A guide to who’s liable for damages in common collision scenarios.
Everybody knows what to do when there’s a car accident: Get out of the vehicle, check for injuries, exchange insurance information with the other driver and wait for the police to arrive. Then days later your insurance claims kick in, and someone (or multiple people) are held responsible for the collision. The question is, who?
We created a guide to understand who’s at fault in common collision scenarios. At fault means someone is responsible for an accident and may be held liable for damages. Let’s investigate the most popular types of car accidents to occur.
When a car hits a pedestrian
You might think pedestrians always have the right of way, but that’s not actually true. When determining who’s at fault in a vehicle-pedestrian accident, look at who broke the law or acted carelessly. This is known as the law of negligence.
Here are a few examples of negligence:
- For a driver: running a red light, rolling past a stop sign, driving while talking on a cell phone, etc.
- For a pedestrian: jaywalking, loitering in the crosswalk after the light turns red, etc.
It’s easy to blame the driver in a pedestrian-driver accident. Oftentimes, they’re certainly at fault. But pedestrians don’t have automatic immunity.
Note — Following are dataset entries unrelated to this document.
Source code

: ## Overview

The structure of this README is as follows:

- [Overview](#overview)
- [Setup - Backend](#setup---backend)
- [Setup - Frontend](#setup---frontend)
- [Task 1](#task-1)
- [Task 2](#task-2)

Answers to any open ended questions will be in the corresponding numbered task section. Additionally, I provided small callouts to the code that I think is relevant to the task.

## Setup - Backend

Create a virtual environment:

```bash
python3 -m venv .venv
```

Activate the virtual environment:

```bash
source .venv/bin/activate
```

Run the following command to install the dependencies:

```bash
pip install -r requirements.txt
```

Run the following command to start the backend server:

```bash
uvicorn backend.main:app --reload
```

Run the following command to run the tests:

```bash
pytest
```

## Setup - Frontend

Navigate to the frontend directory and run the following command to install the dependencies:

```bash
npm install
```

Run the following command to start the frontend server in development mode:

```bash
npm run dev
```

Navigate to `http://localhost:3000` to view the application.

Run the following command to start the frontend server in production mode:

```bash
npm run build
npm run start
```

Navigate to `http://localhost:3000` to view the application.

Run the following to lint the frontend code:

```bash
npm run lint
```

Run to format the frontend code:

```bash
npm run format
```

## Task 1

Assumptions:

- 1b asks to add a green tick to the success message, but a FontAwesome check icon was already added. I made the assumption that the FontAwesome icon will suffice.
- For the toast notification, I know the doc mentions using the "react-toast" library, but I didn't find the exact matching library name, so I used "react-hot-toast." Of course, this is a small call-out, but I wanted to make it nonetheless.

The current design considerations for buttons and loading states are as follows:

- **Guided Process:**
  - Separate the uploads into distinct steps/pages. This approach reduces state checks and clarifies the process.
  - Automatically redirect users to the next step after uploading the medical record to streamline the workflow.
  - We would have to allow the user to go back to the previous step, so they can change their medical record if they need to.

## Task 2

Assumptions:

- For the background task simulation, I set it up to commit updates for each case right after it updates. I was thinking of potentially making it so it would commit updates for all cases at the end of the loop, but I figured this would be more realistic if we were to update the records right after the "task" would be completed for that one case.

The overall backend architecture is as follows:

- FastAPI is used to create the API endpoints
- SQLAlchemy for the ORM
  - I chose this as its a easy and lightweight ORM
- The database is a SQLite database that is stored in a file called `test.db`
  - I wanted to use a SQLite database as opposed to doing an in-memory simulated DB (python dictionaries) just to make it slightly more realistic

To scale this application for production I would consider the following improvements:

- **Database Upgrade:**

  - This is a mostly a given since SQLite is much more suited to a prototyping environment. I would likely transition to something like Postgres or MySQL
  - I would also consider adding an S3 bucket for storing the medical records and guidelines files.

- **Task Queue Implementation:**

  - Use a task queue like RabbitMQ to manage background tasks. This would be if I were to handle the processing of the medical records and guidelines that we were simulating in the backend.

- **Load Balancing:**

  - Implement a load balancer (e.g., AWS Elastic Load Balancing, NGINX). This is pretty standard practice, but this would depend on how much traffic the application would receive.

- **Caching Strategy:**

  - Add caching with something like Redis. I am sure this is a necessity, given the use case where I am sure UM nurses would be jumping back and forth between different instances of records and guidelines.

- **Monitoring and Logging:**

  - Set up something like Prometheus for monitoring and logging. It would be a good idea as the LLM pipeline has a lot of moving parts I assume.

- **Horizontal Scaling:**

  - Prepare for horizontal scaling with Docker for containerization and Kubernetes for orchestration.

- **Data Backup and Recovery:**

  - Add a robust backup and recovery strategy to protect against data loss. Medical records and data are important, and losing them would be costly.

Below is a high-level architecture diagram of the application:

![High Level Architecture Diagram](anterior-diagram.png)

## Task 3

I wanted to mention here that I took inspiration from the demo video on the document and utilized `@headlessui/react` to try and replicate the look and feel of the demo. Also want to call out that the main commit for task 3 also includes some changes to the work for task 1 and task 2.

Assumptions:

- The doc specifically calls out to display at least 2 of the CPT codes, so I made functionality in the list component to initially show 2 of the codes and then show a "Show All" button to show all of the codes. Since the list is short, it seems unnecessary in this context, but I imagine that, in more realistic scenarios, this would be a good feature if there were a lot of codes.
If they’re walking in the street when they shouldn’t be, they may be at fault.
And then the driver and the pedestrian can both be negligent, at which point contributory or comparative negligence laws will apply.
Contributory vs. comparative negligence
When assigning blame for an accident, states use one of two legal concepts: contributory negligence and comparative negligence.
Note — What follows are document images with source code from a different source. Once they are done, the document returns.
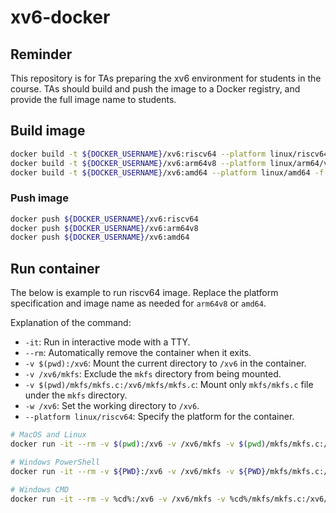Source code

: # xv6-docker

## Reminder

This repository is for TAs preparing the xv6 environment for students in the course. TAs should build and push the image to a Docker registry, and provide the full image name to students.

## Build image

```bash
docker build -t ${DOCKER_USERNAME}/xv6:riscv64 --platform linux/riscv64 -f Dockerfile.riscv .
docker build -t ${DOCKER_USERNAME}/xv6:arm64v8 --platform linux/arm64/v8 -f Dockerfile.arm64v8 .
docker build -t ${DOCKER_USERNAME}/xv6:amd64 --platform linux/amd64 -f Dockerfile.amd64 .
```

### Push image

```bash
docker push ${DOCKER_USERNAME}/xv6:riscv64
docker push ${DOCKER_USERNAME}/xv6:arm64v8
docker push ${DOCKER_USERNAME}/xv6:amd64
```

## Run container

The below is example to run riscv64 image. Replace the platform specification and image name as needed for `arm64v8` or `amd64`.

Explanation of the command:

- `-it`: Run in interactive mode with a TTY.
- `--rm`: Automatically remove the container when it exits.
- `-v $(pwd):/xv6`: Mount the current directory to `/xv6` in the container.
- `-v /xv6/mkfs`: Exclude the `mkfs` directory from being mounted.
- `-v $(pwd)/mkfs/mkfs.c:/xv6/mkfs/mkfs.c`: Mount only `mkfs/mkfs.c` file under the `mkfs` directory.
- `-w /xv6`: Set the working directory to `/xv6`.
- `--platform linux/riscv64`: Specify the platform for the container.

```bash
# MacOS and Linux
docker run -it --rm -v $(pwd):/xv6 -v /xv6/mkfs -v $(pwd)/mkfs/mkfs.c:/xv6/mkfs/mkfs.c -w /xv6 --platform linux/riscv64 ${DOCKER_USERNAME}/xv6:riscv64

# Windows PowerShell
docker run -it --rm -v ${PWD}:/xv6 -v /xv6/mkfs -v ${PWD}/mkfs/mkfs.c:/xv6/mkfs/mkfs.c -w /xv6 --platform linux/riscv64 ${DOCKER_USERNAME}/xv6:riscv64

# Windows CMD
docker run -it --rm -v %cd%:/xv6 -v /xv6/mkfs -v %cd%/mkfs/mkfs.c:/xv6/mkfs/mkfs.c -w /xv6 --platform linux/riscv64 ${DOCKER_USERNAME}/xv6:riscv64
```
With contributory negligence, you’re not allowed to make a claim if you’re at fault for an accident. If a driver and pedestrian share fault in an accident, for example, they must pay for their own damages or injuries. Only four states use contributory negligence: Maryland, Virginia, Alabama and DC.
There are two variations of comparative negligence:
- Pure comparative negligence. An injured party can make a claim against another party, but compensation is reduced to the extent that the injured person is at fault.
- Modified comparative negligence. The injured party can only receive compensation if they’re less than 50 percent at fault.
Before making a claim, check which system your state uses.
When a driver rear-ends another driver’s car
As with a vehicle-pedestrian accident, it may seem obvious who’s at fault in a rear-end collision. But the driver who rear-ends another isn’t always the one liable. To determine fault in a rear-end collision, return to the concept of negligence.
If you rear-end another vehicle, you’ll likely bear most of the responsibility for the collision. The law considers you negligent because you failed to keep sufficient space between your vehicle and the leading vehicle — the car in front of you.
The driver of the leading vehicle may also bear some responsibility for the collision. That driver could be negligent as well, like if they reverse without warning or fail to maintain their brake lights.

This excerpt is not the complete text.